A few days later, a guest editorialist in the student newspaper took Ms. El Rhazoui to task. She had failed to ensure “that others felt safe enough to express dissenting opinions.” Ms. El Rhazoui’s “relative position of power,” the writer continued, had granted her a “free pass to make condescending attacks on a member of the university.” In a letter to the editor, the president and the vice president of the University of Chicago French Club, which had sponsored the talk, shot back, saying, “El Rhazoui is an immigrant, a woman, Arab, a human-rights activist who has known exile, and a journalist living in very real fear of death. She was invited to speak precisely because her right to do so is, quite literally, under threat.”

The response of the student in the audience makes me want to punch a wall. She does not “feel threatened, too” – not in the sense that Zineb El Rhazoui does. A number of El Rhazoui’s colleagues and friends were murdered just a few weeks ago, and allies of the murderers have made death threats against her on social media. Zineb El Rhazoui is an ex-Muslim, an apostate, an unbeliever – when she says she lives under constant threat she doesn’t mean people disputing her ideas, she means people who would be happy to shoot her with machine guns.

Those students don’t know they’re born.

Comments

  1. Crimson Clupeidae says

    Being afraid of expressing an unpopular opinion because, you know, someone might disagree with it, is totally and completely exactly precisely and in all other ways the same as being threatened and/or killed for it.

    Totally….

  2. PatrickG says

    The real question is: was there a room with puppy videos available for that poor student?

    I mean, the trauma of it all…

  3. says

    Hmmm, I get where you’re coming from Ophelia, but Ally Fogg had an interesting thing to say about this particular news piece as a small section of a much broader topic:

    Take the examples in Shulevitz’s piece. At a lecture by a Charlie Hebdo journalist, a Muslim student stood up at the end, raised concerns about Islamaphobia and said that “she felt threatened too.” An exchange of opinions then followed in the student newspaper.

    We are clearly meant to mock the student, comparing herself to a Charlie Hebdo journalist in the aftermath of the slaughter in Paris. But what Shulevitz did not mention is that the lecture was held 15 days after the brutal murder of three Muslim American students in Chapel Hill, 14 days after a Muslim family had been assaulted while shopping in Michigan, while Mosques were being firebombed and vandalised across the US and numerous Muslim organisations were receiving specific death threats. Whatever one’s views on the (complex) politics of Charlie Hebdo and broader issues of Islamophobia, I’d suggest that “feeling threatened” was not necessarily an unreasonable reaction for a Muslim student.

  4. johnthedrunkard says

    The ‘poor oppressed muslims’ trope is a disgusting attempt to shift attention. Why not invoke all the burnt churches and abducted children in Nigeria?

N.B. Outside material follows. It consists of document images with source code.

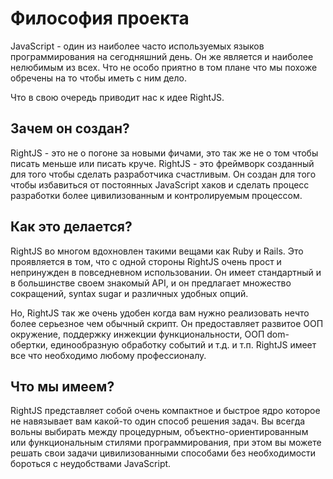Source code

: # Философия проекта

JavaScript - один из наиболее часто используемых языков программирования на
сегодняшний день. Он же является и наиболее нелюбимым из всех. Что не
особо приятно в том плане что мы похоже обречены на то чтобы иметь с ним дело.

Что в свою очередь приводит нас к идее RightJS.


## Зачем он создан?

RightJS - это не о погоне за новыми фичами, это так же не о том чтобы писать
меньше или писать круче. RightJS - это фреймворк созданный для того чтобы
сделать разработчика счастливым. Он создан для того чтобы избавиться от
постоянных JavaScript хаков и сделать процесс разработки более цивилизованным
и контролируемым процессом.


## Как это делается?

RightJS во многом вдохновлен такими вещами как Ruby и Rails. Это проявляется
в том, что с одной стороны RightJS очень прост и непринужден в повседневном
использовании. Он имеет стандартный и в большинстве своем знакомый API, и он
предлагает множество сокращений, syntax sugar и различных удобных опций.

Но, RightJS так же очень удобен когда вам нужно реализовать нечто более
серьезное чем обычный скрипт. Он предоставляет развитое ООП окружение,
поддержку инжекции функциональности, ООП dom-обертки, единообразную обработку
событий и т.д. и т.п. RightJS имеет все что необходимо любому профессионалу.


## Что мы имеем?

RightJS представляет собой очень компактное и быстрое ядро которое не
навязывает вам какой-то один способ решения задач. Вы всегда вольны выбирать
между процедурным, объектно-ориентированным или функциональным стилями
программирования, при этом вы можете решать свои задачи цивилизованными
способами без необходимости бороться с неудобствами JavaScript.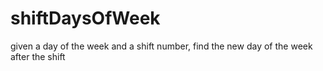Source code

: # shiftDaysOfWeek

given a day of the week and a shift number, find the new day of the week after the shift
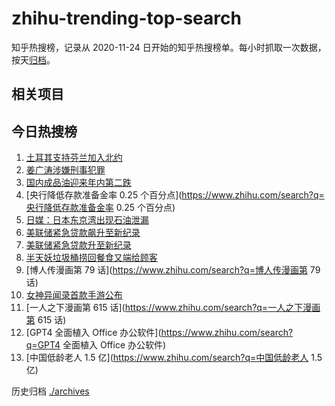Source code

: # zhihu-trending-top-search

知乎热搜榜，记录从 2020-11-24
日开始的知乎热搜榜单。每小时抓取一次数据，按天[归档](./archives)。

## 相关项目

## 今日热搜榜

<!-- BEGIN -->
<!-- 最后更新时间 Sat Mar 18 2023 21:11:30 GMT+0800 (China Standard Time) -->

1. [土耳其支持芬兰加入北约](https://www.zhihu.com/search?q=土耳其支持芬兰加入北约)
1. [姜广涛涉嫌刑事犯罪](https://www.zhihu.com/search?q=姜广涛涉嫌刑事犯罪)
1. [国内成品油迎来年内第二跌](https://www.zhihu.com/search?q=国内成品油迎来年内第二跌)
1. [央行降低存款准备金率 0.25
   个百分点](https://www.zhihu.com/search?q=央行降低存款准备金率 0.25 个百分点)
1. [日媒：日本东京湾出现石油泄漏](https://www.zhihu.com/search?q=日媒：日本东京湾出现石油泄漏)
1. [美联储紧急贷款飙升至新纪录](https://www.zhihu.com/search?q=美联储紧急贷款飙升至新纪录)
1. [美联储紧急贷款升至新纪录](https://www.zhihu.com/search?q=美联储紧急贷款升至新纪录)
1. [半天妖垃圾桶捞回餐食又端给顾客](https://www.zhihu.com/search?q=半天妖垃圾桶捞回餐食又端给顾客)
1. [博人传漫画第 79 话](https://www.zhihu.com/search?q=博人传漫画第 79 话)
1. [女神异闻录首款手游公布](https://www.zhihu.com/search?q=女神异闻录首款手游公布)
1. [一人之下漫画第 615 话](https://www.zhihu.com/search?q=一人之下漫画第 615 话)
1. [GPT4 全面植入 Office 办公软件](https://www.zhihu.com/search?q=GPT4 全面植入
   Office 办公软件)
1. [中国低龄老人 1.5 亿](https://www.zhihu.com/search?q=中国低龄老人 1.5 亿)

<!-- END -->

历史归档 [./archives](./archives)
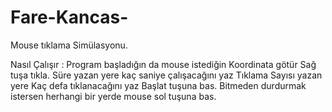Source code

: # Fare-Kancas-
Mouse tıklama Simülasyonu. 

Nasıl Çalışır :
Program başladığın da mouse istediğin 
Koordinata götür Sağ tuşa tıkla.
Süre yazan yere kaç saniye çalışacağını yaz
Tıklama Sayısı yazan yere Kaç defa 
tıklanacağını yaz
Başlat tuşuna bas.
Bitmeden durdurmak istersen herhangi bir 
yerde mouse sol tuşuna bas.

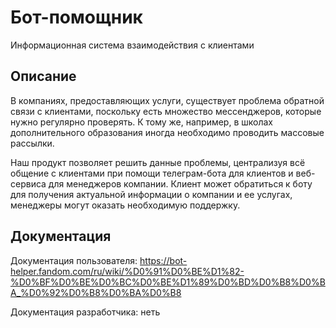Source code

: # Бот-помощник
Информационная система взаимодействия с клиентами

## Описание
В компаниях, предоставляющих услуги, существует проблема обратной связи с клиентами, поскольку есть множество мессенджеров, которые нужно регулярно проверять. К тому же, например, в школах дополнительного образования иногда необходимо проводить массовые рассылки.

Наш продукт позволяет решить данные проблемы, централизуя всё общение с клиентами при помощи телеграм-бота для клиентов и веб-сервиса для менеджеров компании. Клиент может обратиться к боту для получения актуальной информации о компании и ее услугах, менеджеры могут оказать необходимую поддержку.

## Документация
Документация пользователя: https://bot-helper.fandom.com/ru/wiki/%D0%91%D0%BE%D1%82-%D0%BF%D0%BE%D0%BC%D0%BE%D1%89%D0%BD%D0%B8%D0%BA_%D0%92%D0%B8%D0%BA%D0%B8

Документация разработчика: неть
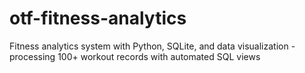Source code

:# otf-fitness-analytics
Fitness analytics system with Python, SQLite, and data visualization - processing 100+ workout records with automated SQL views
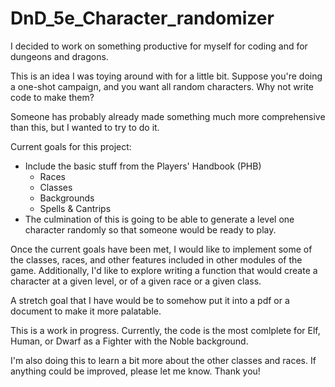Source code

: # DnD_5e_Character_randomizer

I decided to work on something productive for myself for coding and for dungeons and dragons.

This is an idea I was toying around with for a little bit. Suppose you're doing a one-shot campaign, and you want all random characters. Why not write code to make them?


Someone has probably already made something much more comprehensive than this, but I wanted to try to do it.

Current goals for this project:
* Include the basic stuff from the Players' Handbook (PHB)
  + Races
  + Classes
  + Backgrounds
  + Spells & Cantrips
* The culmination of this is going to be able to generate a level one character randomly so that someone would be ready to play.

Once the current goals have been met, I would like to implement some of the classes, races, and other features included in other modules of the game. Additionally, I'd like to explore writing a function that would create a character at a given level, or of a given race or a given class.

A stretch goal that I have would be to somehow put it into a pdf or a document to make it more palatable.

This is a work in progress. Currently, the code is the most comlplete for Elf, Human, or Dwarf as a Fighter with the Noble background.


I'm also doing this to learn a bit more about the other classes and races. If anything could be improved, please let me know. Thank you!
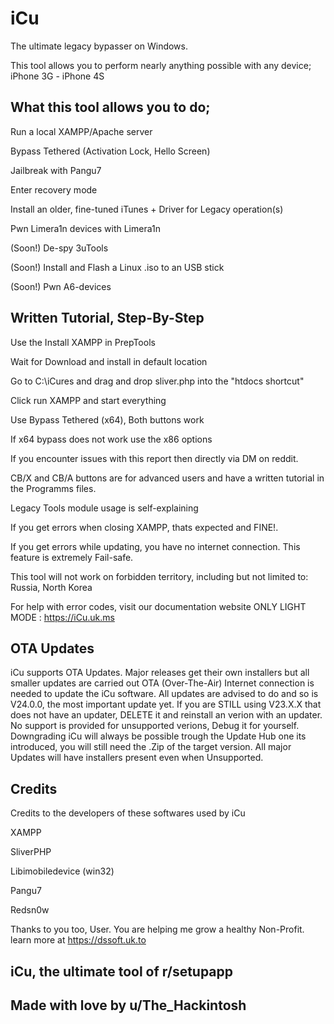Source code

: # iCu
The ultimate legacy bypasser on Windows.

This tool allows you to perform nearly anything possible with any device; iPhone 3G - iPhone 4S

## What this tool allows you to do;

Run a local XAMPP/Apache server 

Bypass Tethered (Activation Lock, Hello Screen)

Jailbreak with Pangu7

Enter recovery mode

Install an older, fine-tuned iTunes + Driver for Legacy operation(s)

Pwn Limera1n devices with Limera1n

(Soon!) De-spy 3uTools

(Soon!) Install and Flash a Linux .iso to an USB stick

(Soon!) Pwn A6-devices


## Written Tutorial, Step-By-Step

Use the Install XAMPP in PrepTools

Wait for Download and install in default location

Go to C:\iCures and drag and drop sliver.php into the "htdocs shortcut"

Click run XAMPP and start everything

Use Bypass Tethered (x64), Both buttons work

If x64 bypass does not work use the x86 options

If you encounter issues with this report then directly via DM on reddit.

CB/X and CB/A buttons are for advanced users and have a written tutorial in the Programms files.

Legacy Tools module usage is self-explaining

If you get errors when closing XAMPP, thats expected and FINE!.

If you get errors while updating, you have no internet connection. This feature is extremely Fail-safe.

This tool will not work on forbidden territory, including but not limited to: Russia, North Korea

For help with error codes, visit our documentation website ONLY LIGHT MODE : https://iCu.uk.ms

## OTA Updates

iCu supports OTA Updates. Major releases get their own installers but all smaller updates are carried out OTA (Over-The-Air) Internet connection is needed to update the iCu software. All updates are advised to do and so is V24.0.0, the most important update yet. If you are STILL using V23.X.X that does not have an updater, DELETE it and reinstall an verion with an updater. No support is provided for unsupported verions, Debug it for yourself. Downgrading iCu will always be possible trough the Update Hub one its introduced, you will still need the .Zip of the target version. All major Updates will have installers present even when Unsupported.


## Credits

Credits to the developers of these softwares used by iCu

XAMPP

SliverPHP

Libimobiledevice (win32)

Pangu7

Redsn0w

Thanks to you too, User. You are helping me grow a healthy Non-Profit. learn more at https://dssoft.uk.to

## iCu, the ultimate tool of r/setupapp
## Made with love by u/The_Hackintosh
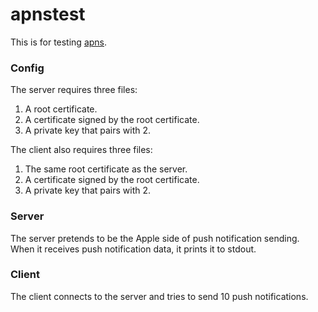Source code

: # apnstest

This is for testing [apns](https://github.com/kwillick/apns).

### Config
The server requires three files:

1.  A root certificate.
2.  A certificate signed by the root certificate.
3.  A private key that pairs with 2.

The client also requires three files:

1.  The same root certificate as the server.
2.  A certificate signed by the root certificate.
3.  A private key that pairs with 2.

### Server
The server pretends to be the Apple side of push notification sending.
When it receives push notification data, it prints it to stdout.

### Client
The client connects to the server and tries to send 10 push notifications.

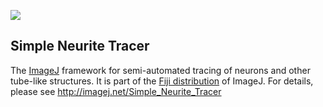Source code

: [![](http://jenkins.imagej.net/job/Simple_Neurite_Tracer/lastBuild/badge/icon)](http://jenkins.imagej.net/job/Simple_Neurite_Tracer/)

## Simple Neurite Tracer

The [ImageJ](http://imagej.net/) framework for semi-automated tracing of neurons
and other tube-like structures. It is part of the [Fiji distribution](http://imagej.net/Fiji)
of ImageJ. For details, please see http://imagej.net/Simple_Neurite_Tracer
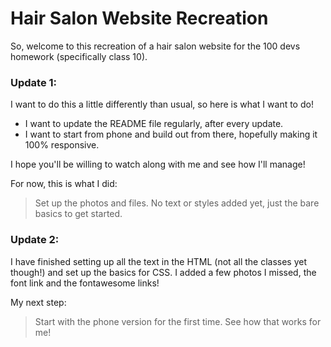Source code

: Hair Salon Website Recreation
============================
So, welcome to this recreation of a hair salon website for the 100 devs homework (specifically class 10).


### Update 1:
I want to do this a little differently than usual, so here is what I want to do! 
- I want to update the README file regularly, after every update.
- I want to start from phone and build out from there, hopefully making it 100% responsive.

I hope you'll be willing to watch along with me and see how I'll manage! 

For now, this is what I did: 
> Set up the photos and files. No text or styles added yet, just the bare basics to get started.


### Update 2: 
I have finished setting up all the text in the HTML (not all the classes yet though!) and set up the basics for CSS. I added a few photos I missed, the font link and the fontawesome links!

My next step: 
> Start with the phone version for the first time. See how that works for me!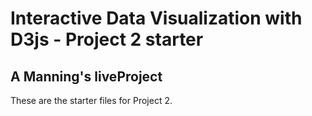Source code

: # Interactive Data Visualization with D3js - Project 2 starter
## A Manning's liveProject

These are the starter files for Project 2.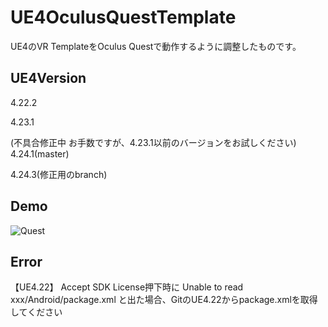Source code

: # UE4OculusQuestTemplate
UE4のVR TemplateをOculus Questで動作するように調整したものです。

## UE4Version
4.22.2

4.23.1

(不具合修正中 お手数ですが、4.23.1以前のバージョンをお試しください)
4.24.1(master)

4.24.3(修正用のbranch)

## Demo
![Quest](https://user-images.githubusercontent.com/8968076/59157831-7ae12080-8aec-11e9-8fd5-ea1dfeb05066.gif)

## Error
【UE4.22】 Accept SDK License押下時に Unable to read xxx/Android/package.xml と出た場合、GitのUE4.22からpackage.xmlを取得してください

    More puppy videos for Maiduguri!

  5. says

    while Mosques were being firebombed and vandalised across the US

    What? What does that refer to? Are there mass firebombings of mosques going on all the time? I don’t think so. That looks like a very loose and hyperbolic claim to me.

  6. says

    And what that passage still overlooks or minimizes is the fact that Zineb El Rhazoui got specific, personal death threats sent to her personally along with her home address. Days after 9 of her colleagues were murdered in their office. No, I don’t believe that student felt threatened the same way, and no, I don’t think she was right to respond to Zineb El Rhazoui the way she did.

  7. says

    Yeah, I think I do swing more towards your viewpoint. I just get worried about dehumanisation (it’s happening SO much in Australia, from Muslims to Aboriginal Australians to women), and it makes me a little uneasy to hear a minority expressing a fear and then being roundly dismissed. I don’t know what to feel about it really…

  8. says

    Everything that’s happening is pretty horrible all the time now (well, it probably was somewhat like this for…basically forever, but now is the time that I live in and am paying attention to the most).